Thanks so much for sharing this with us--it's pure reading pleasure :happy: I've never been to the UK, so I'm not a very good judge of how well the setting reflects reality; but you've made me want to visit now!


----------



## bayone (Aug 4, 2014)

MsBrightside said:


> I've never been to the UK, so I'm not a very good judge of how well the setting reflects reality




I've only been once, so I'm probably making all kinds of mistakes on both the UK and the US side (Canadian), but I hope they're minor.


----------



## MsBrightside (Aug 5, 2014)

bayone said:


> I've only been once, so I'm probably making all kinds of mistakes on both the UK and the US side (Canadian), but I hope they're minor.

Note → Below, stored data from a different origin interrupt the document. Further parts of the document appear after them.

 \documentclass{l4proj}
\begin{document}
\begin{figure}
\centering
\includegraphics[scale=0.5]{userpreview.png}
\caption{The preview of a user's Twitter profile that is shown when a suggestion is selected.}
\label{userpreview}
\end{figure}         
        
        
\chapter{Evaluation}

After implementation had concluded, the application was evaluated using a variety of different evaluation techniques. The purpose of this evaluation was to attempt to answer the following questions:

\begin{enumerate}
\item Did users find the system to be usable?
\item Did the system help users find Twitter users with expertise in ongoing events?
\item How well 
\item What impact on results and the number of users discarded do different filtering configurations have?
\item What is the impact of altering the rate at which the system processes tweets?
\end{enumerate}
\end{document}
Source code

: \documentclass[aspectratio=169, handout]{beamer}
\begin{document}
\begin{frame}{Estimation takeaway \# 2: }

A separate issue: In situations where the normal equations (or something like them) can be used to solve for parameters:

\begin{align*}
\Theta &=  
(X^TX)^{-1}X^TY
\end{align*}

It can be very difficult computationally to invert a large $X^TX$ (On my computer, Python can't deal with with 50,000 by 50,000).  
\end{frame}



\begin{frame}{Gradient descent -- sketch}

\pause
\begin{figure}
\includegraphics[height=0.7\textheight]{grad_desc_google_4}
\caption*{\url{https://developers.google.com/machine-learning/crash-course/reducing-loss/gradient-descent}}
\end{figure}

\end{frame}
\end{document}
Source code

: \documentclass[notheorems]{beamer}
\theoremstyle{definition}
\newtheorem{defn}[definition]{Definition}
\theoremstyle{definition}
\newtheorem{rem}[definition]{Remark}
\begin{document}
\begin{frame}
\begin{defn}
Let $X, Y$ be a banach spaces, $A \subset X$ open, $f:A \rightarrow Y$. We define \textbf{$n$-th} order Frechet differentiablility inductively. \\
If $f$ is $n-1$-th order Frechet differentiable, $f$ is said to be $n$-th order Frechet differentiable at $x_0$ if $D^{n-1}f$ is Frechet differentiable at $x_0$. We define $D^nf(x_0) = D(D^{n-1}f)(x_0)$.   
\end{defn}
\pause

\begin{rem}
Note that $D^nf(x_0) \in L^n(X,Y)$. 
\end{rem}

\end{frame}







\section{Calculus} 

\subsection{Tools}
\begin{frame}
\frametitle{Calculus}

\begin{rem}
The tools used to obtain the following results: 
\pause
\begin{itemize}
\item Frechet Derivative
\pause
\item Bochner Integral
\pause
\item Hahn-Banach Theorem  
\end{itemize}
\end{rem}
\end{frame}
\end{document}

Well, I'm from Illinois, and all the US stuff sounds right to me; so I bet you nailed the UK stuff, too. Almost no one in Illinois (which isn't even as far north as Michigan) says y'all; in fact, when my parents come to visit me in Texas where I live now, they always chuckle at the bulletin boards that teachers put up here in their classrooms in September: "Happy Fall, Y'all." I've never seen or tasted mutton (check); eggs are refrigerated at the grocery store (check); and I've never been to Grand Rapids, but I always think of it as the home of Kellogg's cereal. Actually, Michigan is probably closer to your neck of the woods than mine, so you probably know more about it than I do.  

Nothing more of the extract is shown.